Friday, August 6, 2010

How did I become this mom?

It's 8:25 am. I'm sitting in my (empty) kitchen, finishing my hot chocolate (it's the Sam's Club holiday brand...something I've been addicted to since Christmas...it has about 3000 calories per cup, but so good. I'll die when they finally run out of it...)  My house is quiet around me and I wonder, How did I become this mom?

You see, I always always expected to have another baby.  Just one.  The moment Ben was born, I wanted to experience another birth. Just one.  But, life has taken me in another direction and I'm here with my two kids who I love immensely, but the one that could have been is never far from my heart.

So this week, when Ben started school, the bewilderment began.  It became a reality yesterday when I dropped them off at school and came home to an empty house. I'm now the mom with both her kids in school. I'm the mom who can go and get a pedicure in the morning if she wants without worrying about someone to watch the boys. I'm the mom who can go running for an hour or 2 if she chooses, then come home and take a long shower with the bathroom door open.

But it doesn't seem real, because that ghost child follows me through my run, makes me want to shut the bathroom door, sits next to me at my pedicure, watches me drink my solitary hot chocolate.  She (because my heart wanted her to be a she) doesn't clamber to be anything more than a ghost, a hope, a whisper.  But she is there, all the same.

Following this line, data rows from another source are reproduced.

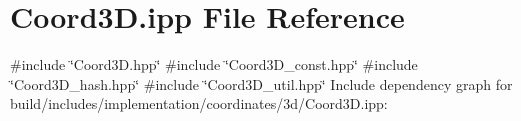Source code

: \hypertarget{build_2includes_2implementation_2coordinates_23d_2Coord3D_8ipp}{}\section{Coord3\+D.\+ipp File Reference}
\label{build_2includes_2implementation_2coordinates_23d_2Coord3D_8ipp}
{\ttfamily \#include \char`\"{}Coord3\+D.\+hpp\char`\"{}}\newline
{\ttfamily \#include \char`\"{}Coord3\+D\+\_\+const.\+hpp\char`\"{}}\newline
{\ttfamily \#include \char`\"{}Coord3\+D\+\_\+hash.\+hpp\char`\"{}}\newline
{\ttfamily \#include \char`\"{}Coord3\+D\+\_\+util.\+hpp\char`\"{}}\newline
Include dependency graph for build/includes/implementation/coordinates/3d/\+Coord3D.ipp\+:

So I'm living in this sense of unreality.  Last night it was like a little charge when I would think about it: 2 hours! Tomorrow! Yours!  But the reality that this is permanent, that my boys will always and forever be in school during the day, makes me wonder where it all went.  And wonder if I did a good job getting them to this day.  I surely could have been more patient, I surely could have savored one more moment somewhere.  It all happens so fast...9 years goes by in an instant, and I'm still the same old me.  With the same longings, the same wish for just one more.

5 comments:

Isabel said...

Oh, I'm sure you did a wonderful job preparing your kids for this day.

I remember my mom crying when I stared kindergarten and not understanding why she was so sad while I was so excited. I guess I'll figure that out next year.

In the mean time, try to find something good to fill your time at home alone. Maybe a good book?

heidikins said...

I love this post--I have never been in your position, but this gave me goosebumps.

xox

Amy Sorensen said...

Oh. This made me cry. As I have my own ghost baby who always lingers over my shoulder, who shows up unexpectedly in dreams, who seems to be always waiting and I don't know how to get her here...yes, I know.

And it's not just the ghost baby. It is the real ones, too, that break your heart by growing up. Being a mom is always about making peace with the trade-offs, I think. You don't get to have a baby in your home anymore but you do get the trade-off of some time to yourself. Sometimes---always, I imagine---the trade-offs are always heartsore.

Now I'm going to have a good cry in the shower.

Apryl said...

This post hit especially close to home. I don't have my own ghost baby....yet...maybe because Gretchen hasn't gotten old enough for me to REALLY WANT another baby. Even if I know it can't happen.

My mom always told us she wished she had one more. And times we were together as a family, we always felt like someone was missing (it was palpable enough that we as young siblings talked about it before our mom ever mentioned her feelings.) Family dynamics are so strange. Amy got it right about the heart-sore trade-offs.

Ginger said...

Awwww. Maybe we all feel this way. How do we know when we are done? Really. Maybe we are never done having kids in our hearts but circumstances dictate the number of children most of us have. I always thought I would have one more and it would be a girl but it's not looking like it will happen and I'm getting rid of baby stuff still with a lingering sense that someday I will have one more. Weird, isn't it?